Behind the Work in association withThe Immortal Awards

How CHEP Brought Samsung Back To Their Grocery Store Roots

Advertising Agency
Melbourne, Australia
Paul Meates, ECD at CHEP speaks to LBB’s Casey Martin about designing unboxings for a new generation of tech users
When receiving a new piece of technology, the best part of the experience is the unboxing. 

The smooth edges of the cardboard, the peeling back on the plastic tape, and the unveiling of the scratch-free, fingerprint-free, case-free black screen of a new smartphone. It’s goosebump worthy stuff. 

CHEP has taken this to a whole new level of excitement, designing the unboxing experience to not only entertain but also educate the user on the phone's abilities. 

Designed like unboxing something you’d buy from a Korean grocery store (a homage to Samsung’s roots), the unboxing experience is elevated. With all information almost entirely in Korean, the unboxing prompts the use of the translation feature of the phone.

CHEP used social media to their advantage when sending these special boxes out to influencers. The influences created scroll-stopping videos on their behalf featuring the decked out packaging.

Paul Meates talks to LBB’s Casey Martin on the incredibly clever way of using social media marketing and product demonstrations.  

LBB> What were the inspirations behind this campaign? What was on the drawing boards?  

Paul> Our inspiration was really Korean Wave, or “Hallyu”. It’s clearly taking the world by storm. But despite this cultural shift, Samsung are yet to flaunt their Korean roots in Australia. While people might know Samsung started in Korea, what most people don’t know is that before they were a tech titan, Samsung was a Korean grocery store trading noodles, dried fish and other Korean produce. When we discovered that, we got really excited about how that history might be applied to their latest tech release.

LBB> With the success of the initiative, is there a future where we will see more projects like these? 

Paul> We hope to see more brands lean into their heritage, rather than obsessively trying to fit in. I hope in some small way this project proves that by not fitting in, you obviously stand out. Australia is a melting pot of cultures, and it’s so nice to see a melting pot of brands that reflect that. I remember seeing Asahi ads written in Japanese in Melbourne street press years ago. I couldn’t read a word, but to me, it gave the brand a wonderful feeling of authenticity, and it has stuck with me. 

LBB> What were the challenges and what did you learn from them? 

Paul> The whole project had to be created in Korean, so we needed a robust translation process. Everything was written in English first, then translated by one translator, then checked by another. On Samsung’s side, the translations were again reviewed by a fluent Korean speaker. This process began at the very start of the design process to give us material to work with, and then had to be repeated at the end to ensure accuracy.


LBB> What was the biggest highlight from this campaign?  

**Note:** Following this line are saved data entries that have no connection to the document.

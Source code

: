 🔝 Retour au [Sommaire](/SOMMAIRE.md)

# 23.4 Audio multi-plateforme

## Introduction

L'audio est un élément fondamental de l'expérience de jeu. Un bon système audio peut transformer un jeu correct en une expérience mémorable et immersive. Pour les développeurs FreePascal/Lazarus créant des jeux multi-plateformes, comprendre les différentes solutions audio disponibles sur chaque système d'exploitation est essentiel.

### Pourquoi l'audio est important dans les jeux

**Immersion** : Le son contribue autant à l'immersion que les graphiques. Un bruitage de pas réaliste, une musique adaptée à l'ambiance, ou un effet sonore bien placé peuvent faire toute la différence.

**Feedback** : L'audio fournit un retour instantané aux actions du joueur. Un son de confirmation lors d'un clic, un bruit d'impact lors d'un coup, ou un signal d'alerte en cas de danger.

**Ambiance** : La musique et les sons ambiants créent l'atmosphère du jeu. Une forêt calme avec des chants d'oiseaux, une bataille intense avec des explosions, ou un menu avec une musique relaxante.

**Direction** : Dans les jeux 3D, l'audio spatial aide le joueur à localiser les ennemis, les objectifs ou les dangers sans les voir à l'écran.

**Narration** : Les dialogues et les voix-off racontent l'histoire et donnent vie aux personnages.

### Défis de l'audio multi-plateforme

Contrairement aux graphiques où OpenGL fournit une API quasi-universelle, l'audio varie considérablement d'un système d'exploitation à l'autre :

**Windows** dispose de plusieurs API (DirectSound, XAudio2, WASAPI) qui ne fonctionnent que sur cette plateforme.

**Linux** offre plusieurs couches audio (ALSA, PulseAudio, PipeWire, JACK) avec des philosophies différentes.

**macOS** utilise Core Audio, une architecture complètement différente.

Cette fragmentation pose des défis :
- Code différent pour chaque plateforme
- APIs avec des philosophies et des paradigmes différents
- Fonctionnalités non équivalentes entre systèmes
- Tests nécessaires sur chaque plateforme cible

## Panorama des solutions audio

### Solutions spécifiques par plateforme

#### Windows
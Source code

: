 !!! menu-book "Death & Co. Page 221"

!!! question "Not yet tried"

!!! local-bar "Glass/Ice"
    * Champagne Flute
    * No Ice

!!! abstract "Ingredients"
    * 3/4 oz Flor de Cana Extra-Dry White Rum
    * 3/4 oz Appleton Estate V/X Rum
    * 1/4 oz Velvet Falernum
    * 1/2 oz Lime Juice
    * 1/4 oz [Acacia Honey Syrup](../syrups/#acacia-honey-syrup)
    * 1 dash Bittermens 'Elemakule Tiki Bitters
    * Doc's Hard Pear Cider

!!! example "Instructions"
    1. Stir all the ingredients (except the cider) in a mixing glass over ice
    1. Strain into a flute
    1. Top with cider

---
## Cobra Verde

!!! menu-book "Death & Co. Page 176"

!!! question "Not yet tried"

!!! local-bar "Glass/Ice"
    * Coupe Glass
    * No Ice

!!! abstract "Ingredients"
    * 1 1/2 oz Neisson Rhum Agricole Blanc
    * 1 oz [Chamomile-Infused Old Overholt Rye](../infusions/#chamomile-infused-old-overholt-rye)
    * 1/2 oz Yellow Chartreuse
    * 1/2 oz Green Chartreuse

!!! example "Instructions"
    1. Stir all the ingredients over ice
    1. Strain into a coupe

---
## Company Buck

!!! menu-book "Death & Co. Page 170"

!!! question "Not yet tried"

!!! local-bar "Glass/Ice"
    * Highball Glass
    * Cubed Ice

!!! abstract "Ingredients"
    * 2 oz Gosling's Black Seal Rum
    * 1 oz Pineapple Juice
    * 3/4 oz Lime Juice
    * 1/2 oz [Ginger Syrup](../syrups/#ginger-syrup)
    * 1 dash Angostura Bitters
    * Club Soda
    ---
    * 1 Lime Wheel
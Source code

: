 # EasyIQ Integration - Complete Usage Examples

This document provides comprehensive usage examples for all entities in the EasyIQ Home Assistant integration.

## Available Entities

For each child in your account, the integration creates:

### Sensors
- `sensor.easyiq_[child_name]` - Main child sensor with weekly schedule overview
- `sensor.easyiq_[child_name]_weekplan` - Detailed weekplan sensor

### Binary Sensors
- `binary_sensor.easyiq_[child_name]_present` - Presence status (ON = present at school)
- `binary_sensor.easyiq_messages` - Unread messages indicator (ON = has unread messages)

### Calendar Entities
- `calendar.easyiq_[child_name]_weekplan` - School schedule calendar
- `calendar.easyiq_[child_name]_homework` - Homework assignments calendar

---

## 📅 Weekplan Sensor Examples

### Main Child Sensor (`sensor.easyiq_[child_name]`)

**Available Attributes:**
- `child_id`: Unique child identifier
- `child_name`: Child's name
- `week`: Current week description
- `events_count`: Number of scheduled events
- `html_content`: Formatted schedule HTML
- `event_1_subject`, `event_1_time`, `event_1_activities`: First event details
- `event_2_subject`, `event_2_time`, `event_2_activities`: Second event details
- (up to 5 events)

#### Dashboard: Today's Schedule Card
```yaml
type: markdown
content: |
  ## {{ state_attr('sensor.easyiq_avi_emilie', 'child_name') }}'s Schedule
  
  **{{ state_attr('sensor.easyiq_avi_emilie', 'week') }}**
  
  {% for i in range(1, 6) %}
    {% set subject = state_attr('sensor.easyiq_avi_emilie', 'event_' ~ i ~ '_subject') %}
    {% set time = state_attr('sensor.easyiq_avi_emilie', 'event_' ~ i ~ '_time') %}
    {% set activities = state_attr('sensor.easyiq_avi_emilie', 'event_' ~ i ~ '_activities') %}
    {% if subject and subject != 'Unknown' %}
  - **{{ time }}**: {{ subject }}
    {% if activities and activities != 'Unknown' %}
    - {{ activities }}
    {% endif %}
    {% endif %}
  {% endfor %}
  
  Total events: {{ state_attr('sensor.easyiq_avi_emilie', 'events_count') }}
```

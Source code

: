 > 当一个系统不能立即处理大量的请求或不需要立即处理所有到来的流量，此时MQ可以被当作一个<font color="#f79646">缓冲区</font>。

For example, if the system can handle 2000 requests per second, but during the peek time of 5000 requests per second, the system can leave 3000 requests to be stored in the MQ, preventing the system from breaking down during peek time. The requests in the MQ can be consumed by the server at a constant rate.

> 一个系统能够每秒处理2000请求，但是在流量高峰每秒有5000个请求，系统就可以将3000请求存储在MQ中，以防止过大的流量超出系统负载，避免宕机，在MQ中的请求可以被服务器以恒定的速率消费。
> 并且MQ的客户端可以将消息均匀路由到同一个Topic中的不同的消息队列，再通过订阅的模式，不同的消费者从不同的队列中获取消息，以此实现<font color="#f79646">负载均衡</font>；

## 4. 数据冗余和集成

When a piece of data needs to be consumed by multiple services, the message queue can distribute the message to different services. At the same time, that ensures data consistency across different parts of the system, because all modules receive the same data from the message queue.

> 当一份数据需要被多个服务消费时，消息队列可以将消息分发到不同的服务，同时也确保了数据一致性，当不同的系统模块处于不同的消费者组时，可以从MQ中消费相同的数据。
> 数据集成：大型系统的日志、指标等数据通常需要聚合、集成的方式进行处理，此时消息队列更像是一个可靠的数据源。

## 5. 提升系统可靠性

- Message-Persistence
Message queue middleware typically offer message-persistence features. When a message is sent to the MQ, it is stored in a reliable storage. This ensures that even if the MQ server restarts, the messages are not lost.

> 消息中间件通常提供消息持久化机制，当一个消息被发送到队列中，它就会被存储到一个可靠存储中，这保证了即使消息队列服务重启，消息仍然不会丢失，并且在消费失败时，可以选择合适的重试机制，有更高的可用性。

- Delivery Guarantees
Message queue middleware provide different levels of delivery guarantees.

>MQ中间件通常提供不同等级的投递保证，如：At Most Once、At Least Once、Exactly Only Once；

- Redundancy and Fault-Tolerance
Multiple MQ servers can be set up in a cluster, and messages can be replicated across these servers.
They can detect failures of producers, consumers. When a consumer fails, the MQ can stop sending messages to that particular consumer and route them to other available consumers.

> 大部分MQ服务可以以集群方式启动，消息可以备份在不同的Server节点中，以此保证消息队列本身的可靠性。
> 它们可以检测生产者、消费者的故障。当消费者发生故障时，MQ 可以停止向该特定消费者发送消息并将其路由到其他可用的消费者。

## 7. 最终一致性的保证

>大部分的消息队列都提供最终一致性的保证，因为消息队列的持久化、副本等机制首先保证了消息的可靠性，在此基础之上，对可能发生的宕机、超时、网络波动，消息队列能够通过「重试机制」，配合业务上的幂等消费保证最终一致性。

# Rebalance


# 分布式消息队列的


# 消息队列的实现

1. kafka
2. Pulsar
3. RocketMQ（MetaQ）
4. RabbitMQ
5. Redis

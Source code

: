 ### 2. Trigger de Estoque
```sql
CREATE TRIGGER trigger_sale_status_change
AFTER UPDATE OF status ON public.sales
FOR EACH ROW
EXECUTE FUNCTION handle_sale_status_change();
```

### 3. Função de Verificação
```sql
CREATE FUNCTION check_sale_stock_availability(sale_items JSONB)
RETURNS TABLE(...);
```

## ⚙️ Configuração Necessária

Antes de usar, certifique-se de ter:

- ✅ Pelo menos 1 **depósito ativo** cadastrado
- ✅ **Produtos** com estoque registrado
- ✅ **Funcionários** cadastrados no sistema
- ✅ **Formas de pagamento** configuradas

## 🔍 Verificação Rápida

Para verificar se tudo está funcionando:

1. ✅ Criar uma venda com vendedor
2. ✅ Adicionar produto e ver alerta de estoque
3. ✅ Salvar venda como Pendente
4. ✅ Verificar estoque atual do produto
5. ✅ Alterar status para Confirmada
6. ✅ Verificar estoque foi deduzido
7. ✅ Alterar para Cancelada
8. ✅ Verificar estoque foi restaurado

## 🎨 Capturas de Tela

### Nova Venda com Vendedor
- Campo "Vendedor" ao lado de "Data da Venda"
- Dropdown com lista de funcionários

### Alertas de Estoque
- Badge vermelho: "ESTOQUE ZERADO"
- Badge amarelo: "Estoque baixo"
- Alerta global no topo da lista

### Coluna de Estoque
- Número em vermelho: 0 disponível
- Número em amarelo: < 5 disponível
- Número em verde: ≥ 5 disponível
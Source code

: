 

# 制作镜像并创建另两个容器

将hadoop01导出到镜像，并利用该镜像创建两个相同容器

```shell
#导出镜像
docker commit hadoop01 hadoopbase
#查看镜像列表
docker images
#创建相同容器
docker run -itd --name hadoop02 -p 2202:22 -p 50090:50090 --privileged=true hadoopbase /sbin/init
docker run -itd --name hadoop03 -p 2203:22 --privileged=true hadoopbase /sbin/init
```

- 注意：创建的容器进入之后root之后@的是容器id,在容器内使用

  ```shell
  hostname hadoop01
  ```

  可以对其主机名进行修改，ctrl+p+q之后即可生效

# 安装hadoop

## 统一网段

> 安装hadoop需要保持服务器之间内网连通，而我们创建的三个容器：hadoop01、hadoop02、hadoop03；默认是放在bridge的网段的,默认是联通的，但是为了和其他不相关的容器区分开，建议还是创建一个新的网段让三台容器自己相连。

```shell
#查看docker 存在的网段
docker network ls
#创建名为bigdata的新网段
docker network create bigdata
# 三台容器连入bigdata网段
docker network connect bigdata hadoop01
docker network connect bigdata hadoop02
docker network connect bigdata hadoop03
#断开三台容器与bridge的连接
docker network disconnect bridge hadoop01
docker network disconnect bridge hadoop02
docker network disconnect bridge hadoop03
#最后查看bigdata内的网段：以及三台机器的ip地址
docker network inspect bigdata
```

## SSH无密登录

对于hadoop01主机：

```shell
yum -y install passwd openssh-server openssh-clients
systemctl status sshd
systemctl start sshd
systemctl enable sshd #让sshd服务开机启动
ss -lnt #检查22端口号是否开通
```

Paul> The highlight creatively was being given the opportunity to create a lost-in-translation feeling for the receiver of the work. That is a rare occurrence in advertising. Interestingly, we found along the way that making the wrong decisions helped to enhance that lost-in-translation feeling – for instance, the decision of putting an octopus on the milk carton was intended to make the viewer wonder if they’re missing some context.

LBB> The design of the unboxing material is amazing, talk us through the creation process? 

Paul> Like all design processes, it began with research – looking both at the modern-day shelves of Korean supermarkets and the visual history of Samsung. Every aspect of the design became a blend of the two. Our sustainably produced reusable plastic bag borrowed the wheat and 3-star elements from Samsung's original logo. The 3-star motif reoccurred as a glint in the eye of the brightly-coloured characters that adorned our Korean packaging. And our welcome booklet was crafted to look like a grocery catalogue, with a receipt stapled to it detailing the contents of the package.  

LBB> To include a product demonstration of the translation feature of the phone within the unboxing itself is a brilliant idea! What challenges did this present, if any?  

Paul> The moment influencers receive something from a brand is a moment every brand hopes will lead to unprompted posts. Because we couldn’t ask the influencers to use the tech (or else pay for the privilege), our task was to ensure we necessitated its use, which we did in spades. Of course, you never know how it will go, but thankfully the response has been incredible. We saw a 400% uplift in unprompted posts, reached over 5 million followers, and if it’s any gauge, the project received more “OMGs” than any project I’ve ever been involved in.